I don’t camp.
Besides the obvious lack of bathrooms and places to plug in my computer in a tent, I’m afraid of the dark. Not city-dark, where the sky is orange and the darkest place is a burned-out street lamp.
I’m afraid of the country-dark. Where you can see all the stars. And no one can hear you scream.
The Blair Witch Project made me die a slow horrible death. For weeks afterwards.
Because my worst nightmare is to be in a tent with creepy noises and weird rock piles and no shoe store in sight. Oh and a crazy witch serial killer thing that kills people. That’s also why it freaked me out.
But once, many moons ago, I agreed to go camping with my husband.
All day I’m happy and smoochie and hiking in my awesome new boots.
Then BAM! It’s dark and I’m terrified.
After laying in the eerie blackness next to my snoring husband for HOURS also known as thirty minutes recalling all the ways I could die according to every horror movie I’d ever seen, I gentle shake him awake with punch in the kidney and ask him play cards.

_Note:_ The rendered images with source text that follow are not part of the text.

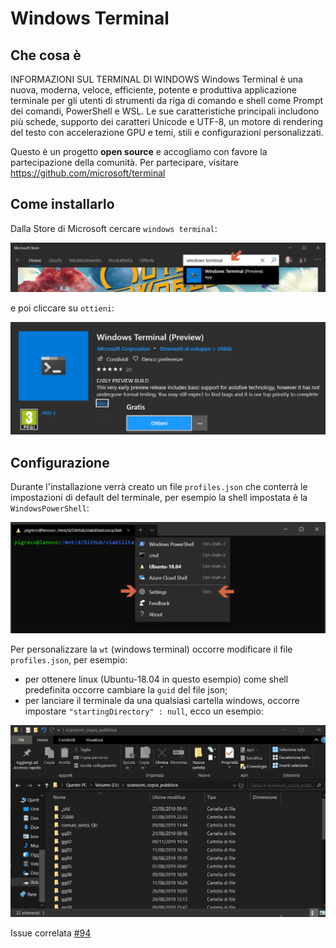 # Windows Terminal

## Che cosa è

INFORMAZIONI SUL TERMINAL DI WINDOWS
Windows Terminal è una nuova, moderna, veloce, efficiente, potente e produttiva applicazione terminale per gli utenti di strumenti da riga di comando e shell come Prompt dei comandi, PowerShell e WSL. Le sue caratteristiche principali includono più schede, supporto dei caratteri Unicode e UTF-8, un motore di rendering del testo con accelerazione GPU e temi, stili e configurazioni personalizzati.

Questo è un progetto **open source** e accogliamo con favore la partecipazione della comunità. Per partecipare, visitare https://github.com/microsoft/terminal

## Come installarlo

Dalla Store di Microsoft cercare `windows terminal`:

![screen](./imgs/ing_01.png)

e poi cliccare su `ottieni`:

![screen](./imgs/ing_02.png)

## Configurazione

Durante l'installazione verrà creato un file `profiles.json` che conterrà le impostazioni di default del terminale, per esempio la shell impostata è la `WindowsPowerShell`:

![screen](./imgs/ing_03.png)

Per personalizzare la `wt` (windows terminal) occorre modificare il file `profiles.json`, per esempio:

- per ottenere linux (Ubuntu-18.04 in questo esempio) come shell predefinita occorre cambiare la `guid` del file json;
- per lanciare il terminale da una qualsiasi cartella windows, occorre impostare `"startingDirectory" : null`, ecco un esempio:

![gif](./imgs/wt_ok.gif)

Issue correlata [#94](https://github.com/opendatasicilia/tansignari/issues/94) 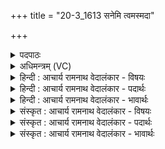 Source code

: +++
title = "20-3_1613 सनेमि त्वमस्मदा"

+++
<details><summary>पदपाठः</summary>

स꣡ने꣢꣯मि। त्वम्। अ꣣स्म꣢त्। आ। अ꣡दे꣢꣯वम्। अ। दे꣣वम्। क꣢म्। चि꣣त्। अत्रि꣡ण꣢म्। सा꣣ह्वा꣢न्। इ꣣न्दो। प꣡रि꣢꣯। बा꣡धः꣢꣯। अ꣡प꣢꣯। द्व꣣यु꣢म्। १६१३।
</details>

<details><summary>अधिमन्त्रम् (VC)</summary>

- पवमानः सोमः
- पर्वतनारदौ
- उष्णिक्
- ऋषभः
</details>

<details><summary>हिन्दी : आचार्य रामनाथ वेदालंकार - विषयः</summary>

आगे फिर जीवात्मा और परमात्मा का विषय है।
</details>

<details><summary>हिन्दी : आचार्य रामनाथ वेदालंकार - पदार्थः</summary>

पदार्थान्वयभाषाः -  हे(इन्दो)तेजस्वी जीवात्मन् वा परमात्मन्! (त्वम्)शक्तिशाली तू(सनेमि)पुरानी मित्रता को(अस्मत्)हमारे प्रति(आ)ला।(अदेवम्)न देनेवाले,सहायता न करनेवाले(कंचित्)किसी भी(अत्रिणम्)भक्षक पाप,दुर्व्यसन आदि को वा दुर्जन को(अप)दूर कर दे।(साह्वान्)शत्रुओं को पराजित करनेवाला तू(बाधः)बाधकों को(परि)चारों ओर विनष्ट कर, (द्वयुम्)सत्य-असत्य दोनों से युक्त अथवा पीछे कुछ और सामने कुछ या मन में कुछ और वचन में कुछ इस द्विविध आचरणवाले,छल-छद्म का व्यवहार करनेवाले मनुष्य को(अप)दूर कर दे ॥३॥
</details>

<details><summary>हिन्दी : आचार्य रामनाथ वेदालंकार - भावार्थः</summary>

भावार्थभाषाः -  जीवात्मा को प्रोत्साहन देकर और परमात्मा की उपासना करके सब लोग दुष्टों तथा छद्म का आचरण करनेवालों को दूर हटाकर,सज्जनों की सङ्गति करके स्वयं को और समाज को उन्नत करें ॥३॥
</details>

<details><summary>संस्कृत : आचार्य रामनाथ वेदालंकार - विषयः</summary>

अथ पुनरपि जीवात्मनः परमात्मनश्च विषयमाह।
</details>

<details><summary>संस्कृत : आचार्य रामनाथ वेदालंकार - पदार्थः</summary>

पदार्थान्वयभाषाः -  हे(इन्दो)तेजस्विन् जीवात्मन् परमात्मन् वा! (त्वम्)शक्तिशाली त्वम्(सनेमि)पुराणं सख्यम्।[सनेमि इति पुराणनाम। निघं० ३।२७।] (अस्मत्)अस्मासु।[अत्र‘सुपां सुलुक्०’अ० ७।१।३९ इति विभक्तेर्लुक्।] (आ)आनय।(अदेवम्)अदातारम् असहायकम्(कं चित्)कमपि(अत्रिणम्)भक्षकं पापदुर्व्यसनादिकं दुर्जनं वा(अप)अपगमय।(साह्वान्)शत्रूणां पराजेता त्वम्(बाधः)बाधकान्(परि)परि जहि, (द्वयुम्)द्वयवन्तं सत्यानृतोभययुक्तं,परोक्षमन्यत्,प्रत्यक्षमन्यत्,मनस्यन्यद् वचस्यन्यद् इति द्विविधाचरणोपेतं छद्मव्यवहारिणं च जनम्(अप)अपगमय ॥३॥
</details>

<details><summary>संस्कृत : आचार्य रामनाथ वेदालंकार - भावार्थः</summary>

भावार्थभाषाः -  जीवात्मानं प्रोत्साह्य परमात्मानं च समुपास्य सर्वे जना दुष्टान् छद्माचारिणश्च दूरीकृत्य ससङ्गतिं विधाय स्वात्मानं समाजं चोन्नयन्तु ॥३॥
</details> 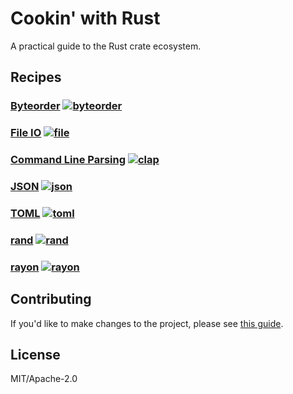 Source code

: # Cookin' with Rust

A practical guide to the Rust crate ecosystem.

## Recipes
### [Byteorder](src/pages/byteorder.md) [![byteorder][byteorder-badge]][byteorder]
### [File IO](src/pages/fileio.md) [![file][file-badge]][file]
### [Command Line Parsing](src/pages/cliparsing.md) [![clap][clap-badge]][clap]
### [JSON](src/pages/json.md) [![json][json-badge]][json]
### [TOML](src/pages/toml.md) [![toml][toml-badge]][toml]
### [rand](src/pages/rand.md) [![rand][rand-badge]][rand]
### [rayon](src/pages/rayon.md) [![rayon][rayon-badge]][rayon]

## Contributing
If you'd like to make changes to the project, please see [this guide](CONTRIBUTING.md).

## License

MIT/Apache-2.0


<!-- Links -->

[byteorder-badge]: https://img.shields.io/crates/v/byteorder.svg?label=byteorder
[byteorder]: https://docs.rs/byteorder
[file-badge]: https://img.shields.io/crates/v/file.svg?label=file
[file]: https://doc.rust-lang.org/std/fs/struct.File.html
[clap-badge]: https://img.shields.io/crates/v/clap.svg?label=clap
[clap]: https://kbknapp.github.io/clap-rs/clap/struct.Arg.html
[json-badge]: https://img.shields.io/crates/v/json.svg?label=json
[json]: http://json.rs/doc/json
[toml-badge]: https://img.shields.io/crates/v/toml.svg?label=toml
[toml]: http://alexcrichton.com/toml-rs/toml/
[rand-badge]: https://img.shields.io/crates/v/rand.svg?label=rand
[rand]: https://doc.rust-lang.org/rand/rand/index.html
[error-docs]: https://doc.rust-lang.org/book/error-handling.html
[error-blog]: https://brson.github.io/2016/11/30/starting-with-error-chain
[rayon-badge]: https://img.shields.io/crates/v/rayon.svg?label=rayon
[rayon]: https://doc.rust-lang.org/rayon/rayon/index.html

And yes, I realize a flashlight in a tent makes us a GREATER TARGET for the freaks. But no one has ever been killed playing gin rummy. Sleeping? Running? Playing poker? Yes. Yes. Yes. Gin rummy? No.
So we play. For an HOUR.
And now I have to pee.
Of course, I make Scott go outside with me. TO STAND GUARD.

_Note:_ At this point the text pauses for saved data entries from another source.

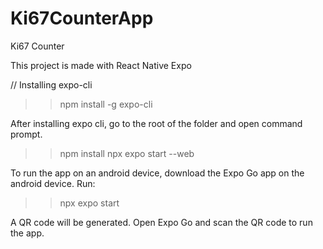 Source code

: # Ki67CounterApp
Ki67 Counter

This project is made with React Native Expo

// Installing expo-cli
>> npm install -g expo-cli

After installing expo cli, go to the root of the folder and open command prompt.
>> npm install
>> npx expo start --web

To run the app on an android device, download the Expo Go app on the android device. Run:
>> npx expo start

A QR code will be generated. Open Expo Go and scan the QR code to run the app.
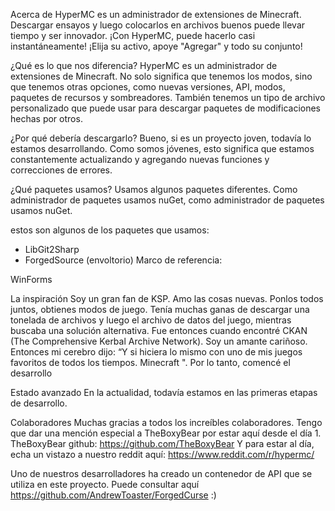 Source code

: Acerca de HyperMC es un administrador de extensiones de Minecraft. Descargar ensayos y luego colocarlos en archivos buenos puede llevar tiempo y ser innovador. ¡Con HyperMC, puede hacerlo casi instantáneamente! ¡Elija su activo, apoye "Agregar" y todo su conjunto!

¿Qué es lo que nos diferencia? HyperMC es un administrador de extensiones de Minecraft. No solo significa que tenemos los modos, sino que tenemos otras opciones, como nuevas versiones, API, modos, paquetes de recursos y sombreadores. También tenemos un tipo de archivo personalizado que puede usar para descargar paquetes de modificaciones hechas por otros.

¿Por qué debería descargarlo? Bueno, si es un proyecto joven, todavía lo estamos desarrollando. Como somos jóvenes, esto significa que estamos constantemente actualizando y agregando nuevas funciones y correcciones de errores.

¿Qué paquetes usamos? Usamos algunos paquetes diferentes. Como administrador de paquetes usamos nuGet, como administrador de paquetes usamos nuGet.

estos son algunos de los paquetes que usamos:

- LibGit2Sharp
- ForgedSource (envoltorio)
  Marco de referencia:

WinForms 

La inspiración Soy un gran fan de KSP. Amo las cosas nuevas. Ponlos todos juntos, obtienes modos de juego. Tenía muchas ganas de descargar una tonelada de archivos y luego el archivo de datos del juego, mientras buscaba una solución alternativa. Fue entonces cuando encontré CKAN (The Comprehensive Kerbal Archive Network). Soy un amante cariñoso. Entonces mi cerebro dijo: “Y si hiciera lo mismo con uno de mis juegos favoritos de todos los tiempos. Minecraft ". Por lo tanto, comencé el desarrollo

Estado avanzado En la actualidad, todavía estamos en las primeras etapas de desarrollo.

Colaboradores Muchas gracias a todos los increíbles colaboradores. Tengo que dar una mención especial a TheBoxyBear por estar aquí desde el día 1. TheBoxyBear github: https://github.com/TheBoxyBear Y para estar al día, echa un vistazo a nuestro reddit aquí: https://www.reddit.com/r/hypermc/

Uno de nuestros desarrolladores ha creado un contenedor de API que se utiliza en este proyecto. Puede consultar aquí https://github.com/AndrewToaster/ForgedCurse :)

As I finish peeing, a great rustling comes through the woods. But not like a squirrel jumping gleefully among the leaves. More like FIFTY-FOOT TREES BEING TOPPLED OVER BY SOMETHING ANGRY and that SOMETHING ANGRY is heading our way.
I turn, half tripping on my pants around my ankles, to get reassurance from Scott.
And he’s GONE.
Now I’m like PSYCHO afraid. And the crashing is coming closer and closer.
I yell: SCOTT! SCOTT!
Muffled voice: Get in the tent!
As I run towards the tent, I holler: EXCUSE ME? Did you just leave me alone in the dark with a MONSTER THAT IS KNOCKING DOWN TREES!
Muffled voice: I’m getting a weapon.
Me: What? A sleeping bag?
Muffled voice: A pot!
As I climb into the tent, I ask: And just when were you going to come out of the tent to use it?
The monster must’ve heard my indignation. Because he hightailed it the other way.
PS. We don’t camp anymore. At least not without a cabin and a deadbolt.